■ About this exercise ■
What is needed is an exact copy of the entries below, with every picture left out.

■ Extracted records ■
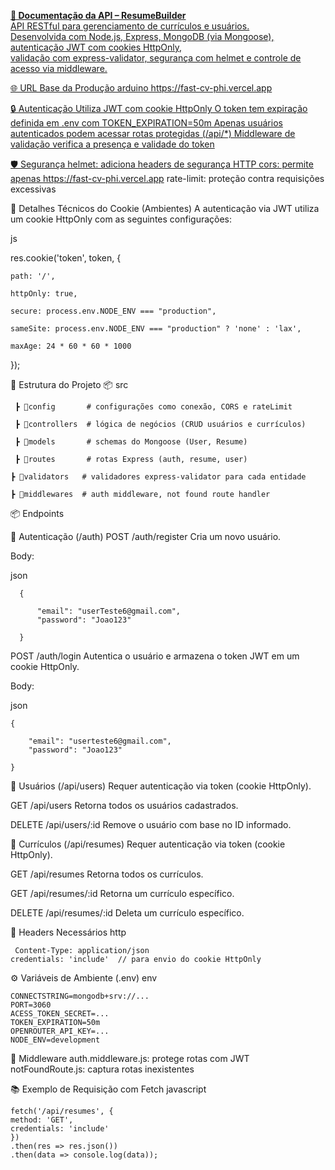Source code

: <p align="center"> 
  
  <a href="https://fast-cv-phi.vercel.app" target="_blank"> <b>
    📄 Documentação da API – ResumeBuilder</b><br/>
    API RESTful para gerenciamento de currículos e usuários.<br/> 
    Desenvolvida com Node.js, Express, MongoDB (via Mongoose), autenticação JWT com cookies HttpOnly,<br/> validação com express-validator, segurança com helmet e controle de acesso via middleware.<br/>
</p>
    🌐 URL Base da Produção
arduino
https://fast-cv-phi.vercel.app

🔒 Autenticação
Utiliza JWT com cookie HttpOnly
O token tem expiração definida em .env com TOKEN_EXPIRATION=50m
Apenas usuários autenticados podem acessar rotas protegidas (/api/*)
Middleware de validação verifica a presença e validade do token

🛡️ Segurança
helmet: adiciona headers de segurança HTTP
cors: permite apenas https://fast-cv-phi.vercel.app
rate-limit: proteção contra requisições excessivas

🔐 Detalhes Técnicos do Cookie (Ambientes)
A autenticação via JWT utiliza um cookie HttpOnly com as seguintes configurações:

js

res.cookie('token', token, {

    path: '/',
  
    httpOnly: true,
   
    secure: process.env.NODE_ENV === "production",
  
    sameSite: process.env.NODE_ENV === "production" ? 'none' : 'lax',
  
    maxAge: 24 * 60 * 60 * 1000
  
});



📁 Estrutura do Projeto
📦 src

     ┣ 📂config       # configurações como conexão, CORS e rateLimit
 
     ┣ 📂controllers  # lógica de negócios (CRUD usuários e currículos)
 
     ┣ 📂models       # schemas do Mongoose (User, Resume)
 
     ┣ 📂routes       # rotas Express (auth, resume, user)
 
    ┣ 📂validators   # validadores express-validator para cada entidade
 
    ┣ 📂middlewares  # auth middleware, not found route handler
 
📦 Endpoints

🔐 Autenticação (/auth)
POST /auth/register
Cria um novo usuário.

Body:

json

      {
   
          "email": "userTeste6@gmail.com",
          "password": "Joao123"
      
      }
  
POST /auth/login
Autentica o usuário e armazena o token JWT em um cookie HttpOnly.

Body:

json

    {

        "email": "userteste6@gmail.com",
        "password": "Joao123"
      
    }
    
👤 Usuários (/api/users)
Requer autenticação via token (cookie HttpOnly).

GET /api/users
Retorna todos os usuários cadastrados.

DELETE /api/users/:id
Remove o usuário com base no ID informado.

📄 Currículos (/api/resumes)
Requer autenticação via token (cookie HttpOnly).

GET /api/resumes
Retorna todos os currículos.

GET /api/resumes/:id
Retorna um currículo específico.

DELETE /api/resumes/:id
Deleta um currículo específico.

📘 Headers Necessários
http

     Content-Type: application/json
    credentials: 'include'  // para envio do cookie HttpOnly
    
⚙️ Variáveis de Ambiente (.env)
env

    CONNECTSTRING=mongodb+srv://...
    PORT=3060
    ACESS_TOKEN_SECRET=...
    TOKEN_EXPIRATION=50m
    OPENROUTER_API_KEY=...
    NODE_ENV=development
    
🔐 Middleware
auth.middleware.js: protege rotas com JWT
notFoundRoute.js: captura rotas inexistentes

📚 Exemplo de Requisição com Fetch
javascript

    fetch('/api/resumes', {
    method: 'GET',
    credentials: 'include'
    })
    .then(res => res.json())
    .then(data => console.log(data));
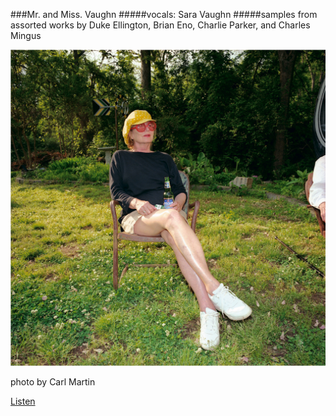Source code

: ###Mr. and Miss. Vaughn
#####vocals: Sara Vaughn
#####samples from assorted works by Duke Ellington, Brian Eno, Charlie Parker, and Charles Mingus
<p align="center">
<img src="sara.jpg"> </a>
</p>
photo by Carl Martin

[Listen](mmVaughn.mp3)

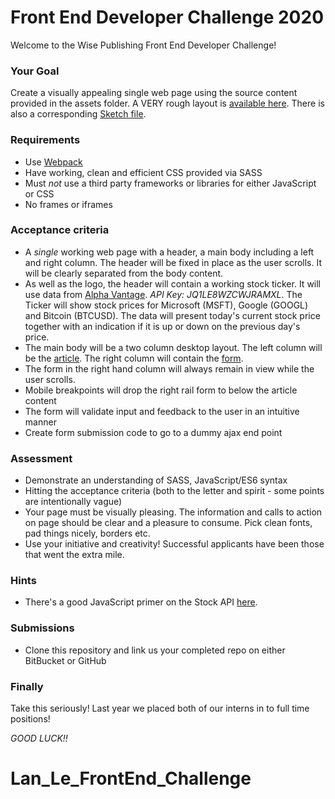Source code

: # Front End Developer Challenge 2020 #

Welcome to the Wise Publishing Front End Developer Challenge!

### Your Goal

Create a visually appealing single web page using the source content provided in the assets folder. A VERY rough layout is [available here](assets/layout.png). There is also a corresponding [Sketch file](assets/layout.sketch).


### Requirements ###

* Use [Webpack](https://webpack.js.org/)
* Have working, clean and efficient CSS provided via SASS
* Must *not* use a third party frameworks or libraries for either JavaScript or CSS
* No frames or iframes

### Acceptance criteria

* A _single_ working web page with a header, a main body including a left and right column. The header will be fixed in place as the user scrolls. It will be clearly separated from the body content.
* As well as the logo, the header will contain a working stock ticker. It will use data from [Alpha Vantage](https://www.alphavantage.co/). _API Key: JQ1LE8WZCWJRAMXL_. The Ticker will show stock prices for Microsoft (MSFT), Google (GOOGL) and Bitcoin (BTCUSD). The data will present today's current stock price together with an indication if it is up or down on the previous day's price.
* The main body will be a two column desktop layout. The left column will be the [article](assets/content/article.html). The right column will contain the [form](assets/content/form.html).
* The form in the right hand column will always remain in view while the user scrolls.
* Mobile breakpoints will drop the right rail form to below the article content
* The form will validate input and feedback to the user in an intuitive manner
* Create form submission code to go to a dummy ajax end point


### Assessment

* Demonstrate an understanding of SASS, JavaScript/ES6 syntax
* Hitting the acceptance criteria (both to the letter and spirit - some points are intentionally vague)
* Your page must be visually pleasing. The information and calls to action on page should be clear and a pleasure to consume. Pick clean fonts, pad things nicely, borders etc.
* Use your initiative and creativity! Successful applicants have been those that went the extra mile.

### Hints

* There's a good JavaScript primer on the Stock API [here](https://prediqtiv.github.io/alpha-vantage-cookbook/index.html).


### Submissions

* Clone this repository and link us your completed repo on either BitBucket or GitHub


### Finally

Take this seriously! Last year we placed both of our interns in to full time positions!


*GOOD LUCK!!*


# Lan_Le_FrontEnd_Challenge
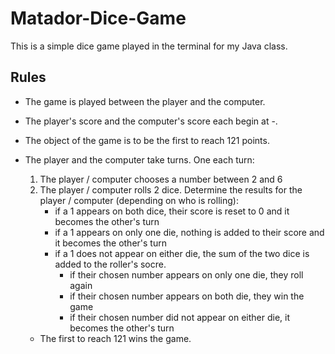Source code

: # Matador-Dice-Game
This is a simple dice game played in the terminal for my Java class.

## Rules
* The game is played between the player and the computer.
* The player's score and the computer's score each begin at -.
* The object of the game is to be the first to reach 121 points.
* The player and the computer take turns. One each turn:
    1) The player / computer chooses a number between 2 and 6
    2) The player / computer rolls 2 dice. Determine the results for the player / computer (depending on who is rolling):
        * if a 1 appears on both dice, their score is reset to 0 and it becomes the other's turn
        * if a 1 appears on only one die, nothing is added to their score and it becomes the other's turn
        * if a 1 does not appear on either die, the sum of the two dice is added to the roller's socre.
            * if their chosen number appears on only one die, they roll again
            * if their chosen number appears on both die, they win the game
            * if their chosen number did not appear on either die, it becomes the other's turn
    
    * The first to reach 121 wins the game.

■ Written solution ■
Source code

: <p align="center"> 
  
  <a href="https://fast-cv-phi.vercel.app" target="_blank"> <b>
    📄 Documentação da API – ResumeBuilder</b><br/>
    API RESTful para gerenciamento de currículos e usuários.<br/> 
    Desenvolvida com Node.js, Express, MongoDB (via Mongoose), autenticação JWT com cookies HttpOnly,<br/> validação com express-validator, segurança com helmet e controle de acesso via middleware.<br/>
</p>
    🌐 URL Base da Produção
arduino
https://fast-cv-phi.vercel.app

🔒 Autenticação
Utiliza JWT com cookie HttpOnly
O token tem expiração definida em .env com TOKEN_EXPIRATION=50m
Apenas usuários autenticados podem acessar rotas protegidas (/api/*)
Middleware de validação verifica a presença e validade do token

🛡️ Segurança
helmet: adiciona headers de segurança HTTP
cors: permite apenas https://fast-cv-phi.vercel.app
rate-limit: proteção contra requisições excessivas

🔐 Detalhes Técnicos do Cookie (Ambientes)
A autenticação via JWT utiliza um cookie HttpOnly com as seguintes configurações:

js

res.cookie('token', token, {

    path: '/',
  
    httpOnly: true,
   
    secure: process.env.NODE_ENV === "production",
  
    sameSite: process.env.NODE_ENV === "production" ? 'none' : 'lax',
  
    maxAge: 24 * 60 * 60 * 1000
  
});



📁 Estrutura do Projeto
📦 src

     ┣ 📂config       # configurações como conexão, CORS e rateLimit
 
     ┣ 📂controllers  # lógica de negócios (CRUD usuários e currículos)
 
     ┣ 📂models       # schemas do Mongoose (User, Resume)
 
     ┣ 📂routes       # rotas Express (auth, resume, user)
 
    ┣ 📂validators   # validadores express-validator para cada entidade
 
    ┣ 📂middlewares  # auth middleware, not found route handler
 
📦 Endpoints

🔐 Autenticação (/auth)
POST /auth/register
Cria um novo usuário.

Body:

json

      {
   
          "email": "userTeste6@gmail.com",
          "password": "Joao123"
      
      }
  
POST /auth/login
Autentica o usuário e armazena o token JWT em um cookie HttpOnly.

Body:

json

    {

        "email": "userteste6@gmail.com",
        "password": "Joao123"
      
    }
    
👤 Usuários (/api/users)
Requer autenticação via token (cookie HttpOnly).

GET /api/users
Retorna todos os usuários cadastrados.

DELETE /api/users/:id
Remove o usuário com base no ID informado.

📄 Currículos (/api/resumes)
Requer autenticação via token (cookie HttpOnly).

GET /api/resumes
Retorna todos os currículos.

GET /api/resumes/:id
Retorna um currículo específico.

DELETE /api/resumes/:id
Deleta um currículo específico.

📘 Headers Necessários
http

     Content-Type: application/json
    credentials: 'include'  // para envio do cookie HttpOnly
    
⚙️ Variáveis de Ambiente (.env)
env

    CONNECTSTRING=mongodb+srv://...
    PORT=3060
    ACESS_TOKEN_SECRET=...
    TOKEN_EXPIRATION=50m
    OPENROUTER_API_KEY=...
    NODE_ENV=development
    
🔐 Middleware
auth.middleware.js: protege rotas com JWT
notFoundRoute.js: captura rotas inexistentes

📚 Exemplo de Requisição com Fetch
javascript

    fetch('/api/resumes', {
    method: 'GET',
    credentials: 'include'
    })
    .then(res => res.json())
    .then(data => console.log(data));
Source code

: ###Mr. and Miss. Vaughn
#####vocals: Sara Vaughn
#####samples from assorted works by Duke Ellington, Brian Eno, Charlie Parker, and Charles Mingus
<p align="center">
<img src="sara.jpg"> </a>
</p>
photo by Carl Martin

[Listen](mmVaughn.mp3)

Source code

: # Front End Developer Challenge 2020 #

Welcome to the Wise Publishing Front End Developer Challenge!

### Your Goal

Create a visually appealing single web page using the source content provided in the assets folder. A VERY rough layout is [available here](assets/layout.png). There is also a corresponding [Sketch file](assets/layout.sketch).


### Requirements ###

* Use [Webpack](https://webpack.js.org/)
* Have working, clean and efficient CSS provided via SASS
* Must *not* use a third party frameworks or libraries for either JavaScript or CSS
* No frames or iframes

### Acceptance criteria

* A _single_ working web page with a header, a main body including a left and right column. The header will be fixed in place as the user scrolls. It will be clearly separated from the body content.
* As well as the logo, the header will contain a working stock ticker. It will use data from [Alpha Vantage](https://www.alphavantage.co/). _API Key: JQ1LE8WZCWJRAMXL_. The Ticker will show stock prices for Microsoft (MSFT), Google (GOOGL) and Bitcoin (BTCUSD). The data will present today's current stock price together with an indication if it is up or down on the previous day's price.
* The main body will be a two column desktop layout. The left column will be the [article](assets/content/article.html). The right column will contain the [form](assets/content/form.html).
* The form in the right hand column will always remain in view while the user scrolls.
* Mobile breakpoints will drop the right rail form to below the article content
* The form will validate input and feedback to the user in an intuitive manner
* Create form submission code to go to a dummy ajax end point


### Assessment

* Demonstrate an understanding of SASS, JavaScript/ES6 syntax
* Hitting the acceptance criteria (both to the letter and spirit - some points are intentionally vague)
* Your page must be visually pleasing. The information and calls to action on page should be clear and a pleasure to consume. Pick clean fonts, pad things nicely, borders etc.
* Use your initiative and creativity! Successful applicants have been those that went the extra mile.

### Hints

* There's a good JavaScript primer on the Stock API [here](https://prediqtiv.github.io/alpha-vantage-cookbook/index.html).


### Submissions

* Clone this repository and link us your completed repo on either BitBucket or GitHub


### Finally

Take this seriously! Last year we placed both of our interns in to full time positions!


*GOOD LUCK!!*


# Lan_Le_FrontEnd_Challenge
Source code

: # Matador-Dice-Game
This is a simple dice game played in the terminal for my Java class.

## Rules
* The game is played between the player and the computer.
* The player's score and the computer's score each begin at -.
* The object of the game is to be the first to reach 121 points.
* The player and the computer take turns. One each turn:
    1) The player / computer chooses a number between 2 and 6
    2) The player / computer rolls 2 dice. Determine the results for the player / computer (depending on who is rolling):
        * if a 1 appears on both dice, their score is reset to 0 and it becomes the other's turn
        * if a 1 appears on only one die, nothing is added to their score and it becomes the other's turn
        * if a 1 does not appear on either die, the sum of the two dice is added to the roller's socre.
            * if their chosen number appears on only one die, they roll again
            * if their chosen number appears on both die, they win the game
            * if their chosen number did not appear on either die, it becomes the other's turn
    
    * The first to reach 121 wins the game.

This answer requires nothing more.